## EXERCISE DESCRIPTION
Each line from the start of the data below through the one containing "Use the same" must be reproduced exactly.

## RECORDS PROVIDED

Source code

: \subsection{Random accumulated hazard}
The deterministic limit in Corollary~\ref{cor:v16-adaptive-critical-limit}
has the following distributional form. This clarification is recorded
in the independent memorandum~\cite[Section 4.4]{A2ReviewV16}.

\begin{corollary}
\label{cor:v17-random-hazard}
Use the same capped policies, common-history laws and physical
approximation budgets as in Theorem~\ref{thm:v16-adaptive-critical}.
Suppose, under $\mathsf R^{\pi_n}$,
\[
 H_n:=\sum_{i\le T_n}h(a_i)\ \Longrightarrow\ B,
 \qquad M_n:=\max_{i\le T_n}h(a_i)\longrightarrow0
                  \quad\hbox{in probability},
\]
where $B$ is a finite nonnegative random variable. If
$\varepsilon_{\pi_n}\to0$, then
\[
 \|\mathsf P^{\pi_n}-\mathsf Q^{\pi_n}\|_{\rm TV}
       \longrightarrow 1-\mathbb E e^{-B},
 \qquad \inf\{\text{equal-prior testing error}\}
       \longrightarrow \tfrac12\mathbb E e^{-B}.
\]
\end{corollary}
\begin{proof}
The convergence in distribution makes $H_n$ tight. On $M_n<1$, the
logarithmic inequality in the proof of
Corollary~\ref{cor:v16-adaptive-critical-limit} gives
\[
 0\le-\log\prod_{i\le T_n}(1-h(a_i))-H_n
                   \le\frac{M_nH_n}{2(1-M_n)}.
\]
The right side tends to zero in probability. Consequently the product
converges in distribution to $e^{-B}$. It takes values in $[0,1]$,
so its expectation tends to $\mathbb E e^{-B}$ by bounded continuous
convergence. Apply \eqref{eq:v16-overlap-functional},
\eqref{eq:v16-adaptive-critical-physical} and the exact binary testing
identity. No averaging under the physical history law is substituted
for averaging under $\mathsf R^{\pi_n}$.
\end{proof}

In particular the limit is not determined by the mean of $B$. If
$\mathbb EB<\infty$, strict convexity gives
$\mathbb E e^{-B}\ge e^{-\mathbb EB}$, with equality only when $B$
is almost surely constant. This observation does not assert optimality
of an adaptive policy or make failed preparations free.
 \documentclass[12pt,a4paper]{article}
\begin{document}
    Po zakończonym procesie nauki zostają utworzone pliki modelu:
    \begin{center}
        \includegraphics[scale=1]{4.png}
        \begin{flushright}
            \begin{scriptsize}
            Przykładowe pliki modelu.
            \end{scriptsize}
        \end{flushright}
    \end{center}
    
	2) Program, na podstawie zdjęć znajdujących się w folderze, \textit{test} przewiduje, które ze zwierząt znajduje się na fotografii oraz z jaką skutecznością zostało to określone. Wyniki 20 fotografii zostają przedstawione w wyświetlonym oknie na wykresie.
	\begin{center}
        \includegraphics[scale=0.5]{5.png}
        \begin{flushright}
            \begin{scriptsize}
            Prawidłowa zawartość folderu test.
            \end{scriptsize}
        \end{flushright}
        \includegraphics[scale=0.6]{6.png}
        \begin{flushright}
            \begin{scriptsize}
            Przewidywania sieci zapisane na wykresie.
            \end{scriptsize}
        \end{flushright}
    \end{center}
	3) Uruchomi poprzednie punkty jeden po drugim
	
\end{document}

## OUTPUT
Source code

: \subsection{Random accumulated hazard}
The deterministic limit in Corollary~\ref{cor:v16-adaptive-critical-limit}
has the following distributional form. This clarification is recorded
in the independent memorandum~\cite[Section 4.4]{A2ReviewV16}.

\begin{corollary}
\label{cor:v17-random-hazard}
Use the same capped policies, common-history laws and physical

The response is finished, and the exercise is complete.